Siam’s membership includes major players such as Maruti Suzuki India Ltd, Hyundai Motor India Ltd, Tata Motors Ltd, Bajaj Auto Ltd, Mahindra and Mahindra Ltd, and TVS Motor Co Queries emailed to Siam remained unanswered at the time of publication.
“If China relaxes its restrictions, then we will return to normal; but if it doesn't, there are no quick solutions,” said SB Mohanty, acting chairman and managing director of IREL Ltd, the state-owned rare earths company, told The Mint in an interview.
On 24 June, Heavy Industries Minister H.D. Kumaraswamy said that the government is considering a scheme to subsidize domestic production of rare earth magnets, and stakeholder consultations are currently underway.
Industry experts warn that any cost increase due to the supply crunch is likely to be passed on to consumers, as automakers operate with thin profit margins. Harshvardhan Sharma, Group Head for Auto Tech and Innovation at Nomura Research Institute Consulting & Solutions India, said the difference in duties, combined with logistics and supplier markups, could increase the landed cost of motors by 18–25%. “Any increase in motor prices — due to full motor imports — cascades directly into final vehicle pricing unless offset by subsidies or economies of scale,” Sharma said.
The traction motor — the most critical component in an EV — relies heavily on rare earth magnets. Automakers have held several rounds of consultations with the government in recent months, warning that production lines will be at risk if the issue remains unresolved. Bajaj Auto had already flagged the threat in its post-earnings call on 29 May, cautioning that output could be hit as early as July.
Srihari Mulgund, Partner at EY Parthenon, noted that relying on motor imports would hand over more market control to China.
“China has the capacity to meet India’s demand, and for low-voltage motors used in two-wheelers and three-wheelers, India could emerge as a key player. But with razor-thin margins in this industry, any cost hike is bound to be passed on to buyers, which may impact demand,” he said.
Several automakers, including Maruti Suzuki, Mahindra, Tata Motors, and Hyundai, have already raised prices in 2025 by 1–4%. Experts warn that further price hikes could hurt demand, especially with the festive season around the corner and a market already showing signs of weakness.

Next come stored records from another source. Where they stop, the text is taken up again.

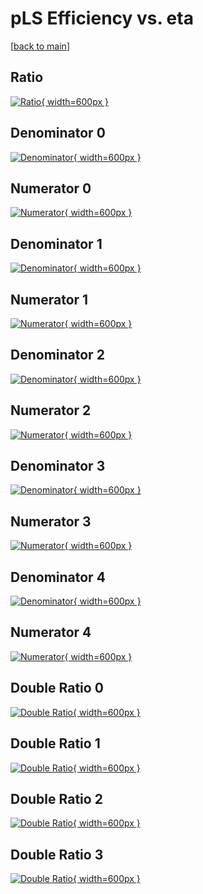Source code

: # pLS Efficiency vs. eta

[[back to main](./)]



## Ratio

[![Ratio](../mtv/var/pLS_vtr_0_-1_eff_eta.png){ width=600px }](../mtv/var/pLS_vtr_0_-1_eff_eta.pdf)

## Denominator 0

[![Denominator](../mtv/den/pLS_vtr_0_-1_eff_eta_den0.png){ width=600px }](../mtv/den/pLS_vtr_0_-1_eff_eta_den0.pdf)

## Numerator 0

[![Numerator](../mtv/num/pLS_vtr_0_-1_eff_eta_num0.png){ width=600px }](../mtv/num/pLS_vtr_0_-1_eff_eta_num0.pdf)

## Denominator 1

[![Denominator](../mtv/den/pLS_vtr_0_-1_eff_eta_den1.png){ width=600px }](../mtv/den/pLS_vtr_0_-1_eff_eta_den1.pdf)

## Numerator 1

[![Numerator](../mtv/num/pLS_vtr_0_-1_eff_eta_num1.png){ width=600px }](../mtv/num/pLS_vtr_0_-1_eff_eta_num1.pdf)

## Denominator 2

[![Denominator](../mtv/den/pLS_vtr_0_-1_eff_eta_den2.png){ width=600px }](../mtv/den/pLS_vtr_0_-1_eff_eta_den2.pdf)

## Numerator 2

[![Numerator](../mtv/num/pLS_vtr_0_-1_eff_eta_num2.png){ width=600px }](../mtv/num/pLS_vtr_0_-1_eff_eta_num2.pdf)

## Denominator 3

[![Denominator](../mtv/den/pLS_vtr_0_-1_eff_eta_den3.png){ width=600px }](../mtv/den/pLS_vtr_0_-1_eff_eta_den3.pdf)

## Numerator 3

[![Numerator](../mtv/num/pLS_vtr_0_-1_eff_eta_num3.png){ width=600px }](../mtv/num/pLS_vtr_0_-1_eff_eta_num3.pdf)

## Denominator 4

[![Denominator](../mtv/den/pLS_vtr_0_-1_eff_eta_den4.png){ width=600px }](../mtv/den/pLS_vtr_0_-1_eff_eta_den4.pdf)

## Numerator 4

[![Numerator](../mtv/num/pLS_vtr_0_-1_eff_eta_num4.png){ width=600px }](../mtv/num/pLS_vtr_0_-1_eff_eta_num4.pdf)

## Double Ratio 0

[![Double Ratio](../mtv/ratio/pLS_vtr_0_-1_eff_eta_ratio0.png){ width=600px }](../mtv/ratio/pLS_vtr_0_-1_eff_eta_ratio0.pdf)

## Double Ratio 1

[![Double Ratio](../mtv/ratio/pLS_vtr_0_-1_eff_eta_ratio1.png){ width=600px }](../mtv/ratio/pLS_vtr_0_-1_eff_eta_ratio1.pdf)

## Double Ratio 2

[![Double Ratio](../mtv/ratio/pLS_vtr_0_-1_eff_eta_ratio2.png){ width=600px }](../mtv/ratio/pLS_vtr_0_-1_eff_eta_ratio2.pdf)

## Double Ratio 3

[![Double Ratio](../mtv/ratio/pLS_vtr_0_-1_eff_eta_ratio3.png){ width=600px }](../mtv/ratio/pLS_vtr_0_-1_eff_eta_ratio3.pdf)

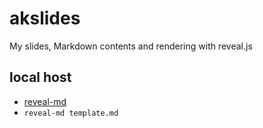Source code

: # akslides
My slides, Markdown contents and rendering with reveal.js

## local host
* [reveal-md](https://github.com/webpro/reveal-md)
* `reveal-md template.md`
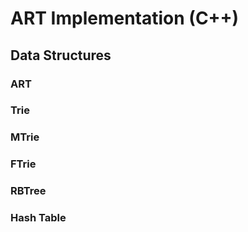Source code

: # ART Implementation (C++)

## Data Structures
### ART
### Trie
### MTrie
### FTrie
### RBTree
### Hash Table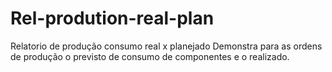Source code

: # Rel-prodution-real-plan
Relatorio de produção consumo real x planejado
Demonstra para as ordens de produção o previsto de consumo de componentes e o realizado.
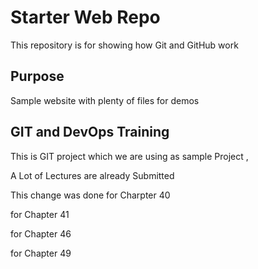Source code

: # Starter Web Repo

This repository is for showing how Git and GitHub work

## Purpose

Sample website with plenty of files for demos


## GIT and DevOps Training


This is GIT project which we are using as sample Project ,

A Lot of Lectures are already Submitted

This change was done for Charpter 40

for Chapter 41

for Chapter 46

for Chapter 49
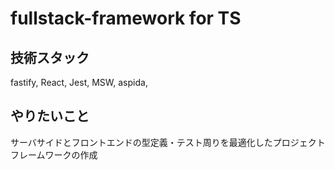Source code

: # fullstack-framework for TS

## 技術スタック

fastify, React, Jest, MSW, aspida, 

## やりたいこと

サーバサイドとフロントエンドの型定義・テスト周りを最適化したプロジェクトフレームワークの作成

“Along with the increase in cost, automakers will face compliance-related expenses as well, since new motors will have to be homologated with regulatory authorities,” Mulgund added.
According to industry estimates, Indian car market is expected to grow by 1–2% in FY26. In 2025, it grew by 2% to reach 4.3 million units.
Two people familiar with the situation told Mint that Chinese suppliers are now asking Indian companies to purchase fully built motors instead of raw rare earth magnets, which would impact local manufacturing efforts.
“If motors begin to be imported from China, it will put our localisation efforts under threat and make firms more dependent on China,” one of the sources said. Increased reliance on China — especially for components critical to clean fuel vehicles — could also hinder India’s Make in India initiative.
Nomura Research Institute estimates that traction motors account for 13–18% of the bill of materials in electric two-wheelers, and 8–10% in passenger EVs, where batteries alone contribute 35–40%.